= Teachers' League of South Africa =

The Teachers' League of South Africa (TLSA) was an organization for coloured teachers founded in Cape Town in June of 1913. The group, while originally focused on issues surrounding education, became increasingly political in the mid-1940s and started to agitate against apartheid. Due to state suppression, the group became defunct in 1963.

== History ==
TLSA was started in Cape Town in June of 1913 as a group for coloured teachers. One of the founding members was Harold Cressy and the African Political Organization (APO) laid the foundations that allowed TLSA to grow. Abdullah Abdurahman had a large influence on the early group. There were less than a hundred members to start with, but grew to around 1,500 in the mid 1940s. The official publication of TLSA was the Education Journal.
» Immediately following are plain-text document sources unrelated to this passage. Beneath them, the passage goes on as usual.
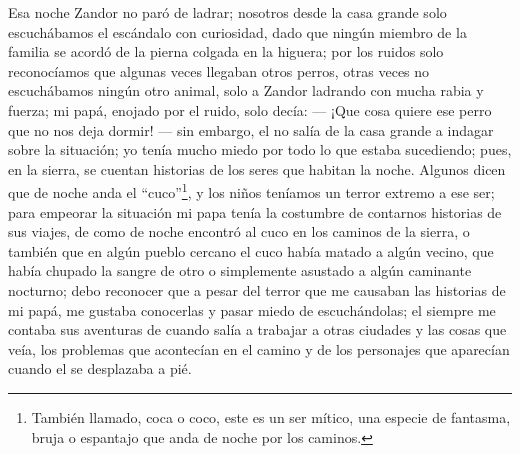 Esa noche Zandor no paró de ladrar; nosotros desde la casa grande solo escuchábamos el escándalo con curiosidad, dado que ningún miembro de la familia se acordó de la pierna colgada en la higuera; por los ruidos solo reconocíamos que algunas veces llegaban otros perros, otras veces no escuchábamos ningún otro animal, solo a Zandor ladrando con mucha rabia y fuerza; mi papá, enojado por el ruido, solo decía: 
--- ¡Que cosa quiere ese perro que no nos deja dormir! --- sin embargo, el no salía de la casa grande a indagar sobre la situación; yo tenía mucho miedo por todo lo que estaba sucediendo; pues, en la sierra, se cuentan historias de los seres que habitan la noche.
Algunos dicen que de noche anda el ``cuco''\footnote{También llamado, coca o coco, este es un ser mítico, una especie de fantasma, bruja o espantajo que anda de noche por los caminos.}, y los niños teníamos un terror extremo a ese ser; para empeorar la situación mi papa tenía la costumbre de contarnos historias de sus viajes, de como de noche encontró al cuco en los caminos de la sierra, o también que en algún pueblo cercano el cuco había matado a algún vecino, que había chupado la sangre de otro o simplemente asustado a algún caminante nocturno; debo reconocer que a pesar del terror que me causaban las historias de mi papá, me gustaba conocerlas y pasar miedo de escuchándolas; el siempre me contaba sus aventuras de cuando salía a trabajar a otras ciudades y las cosas que veía, los problemas que acontecían en el camino y de los personajes que aparecían cuando el se desplazaba a pié.

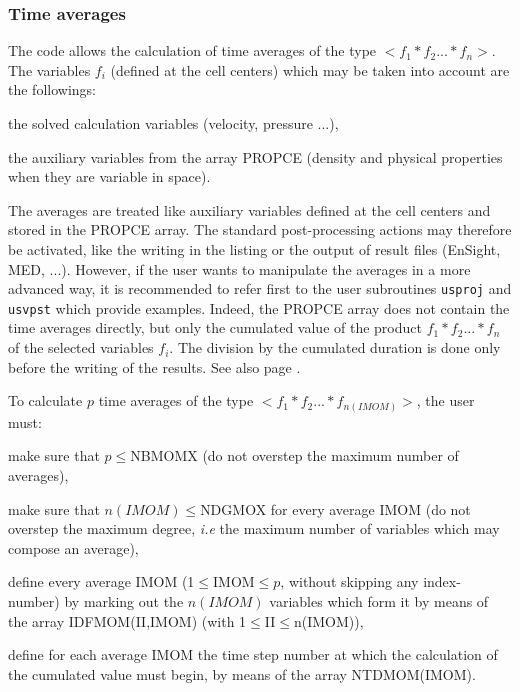 \subsubsection{Time averages}

The code allows the calculation of time averages of the type
$<f_1*f_2...*f_n>$. The variables $f_i$ (defined at the cell centers)
which may be taken into account are the followings:
\begin{list}{-}{}
\item the solved calculation variables (velocity, pressure ...),
\item the auxiliary variables from the array PROPCE (density and
      physical properties when they are variable in space).
\end{list}

The averages are treated like auxiliary variables defined at the cell
centers and stored in the PROPCE array. The standard post-processing
actions may therefore be activated, like the writing in the listing or
the output of result files (EnSight, MED, ...). However, if the user
wants to manipulate the averages in a more advanced way, it is
recommended to refer first to the user subroutines \texttt{usproj} and
\texttt{usvpst} which provide examples. Indeed, the PROPCE array
does not contain the time averages directly, but only the cumulated value
of the product $f_1*f_2...*f_n$ of the selected
variables $f_i$. The division by the cumulated duration is done only
before the writing of the results. See also page \pageref{prg_moyennes}.

To calculate $p$ time averages of the type $<f_1*f_2...*f_{n(IMOM)}>$,
the user must:
\begin{list}{-}{}
\item make sure that $p\leqslant$NBMOMX (do not overstep the maximum
      number of averages),
\item make sure that $n(IMOM)\leqslant$NDGMOX for every average IMOM
       (do not overstep the maximum degree, {\it i.e} the maximum number
       of variables which may compose an average),
\item define every average IMOM (1$\leqslant$IMOM$\leqslant p$, without
      skipping any index-number) by marking out the $n(IMOM)$ variables
      which form it by means of the array IDFMOM(II,IMOM) (with
      1$\leqslant$II$\leqslant$n(IMOM)),
\item define for each average IMOM the time step number at which the
      calculation of the cumulated value must begin, by means of the
      array NTDMOM(IMOM).
\end{list}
In 1934, TLSA changed its constitution so that membership was no longer limited to coloured teachers. TLSA began to agitate against the South African government, starting around 1937. In 1943, the group affiliated with the Non European Unity Movement (NEUM). It also affiliated with the Natal Indian Teachers' Society (NITS). TLSA began to expand from its original mandate of improving working conditions for teachers and began to fight apartheid. As TLSA became more radical, some moderates left in 1944 to form the Teachers' Educational and Professional Association (TEPA).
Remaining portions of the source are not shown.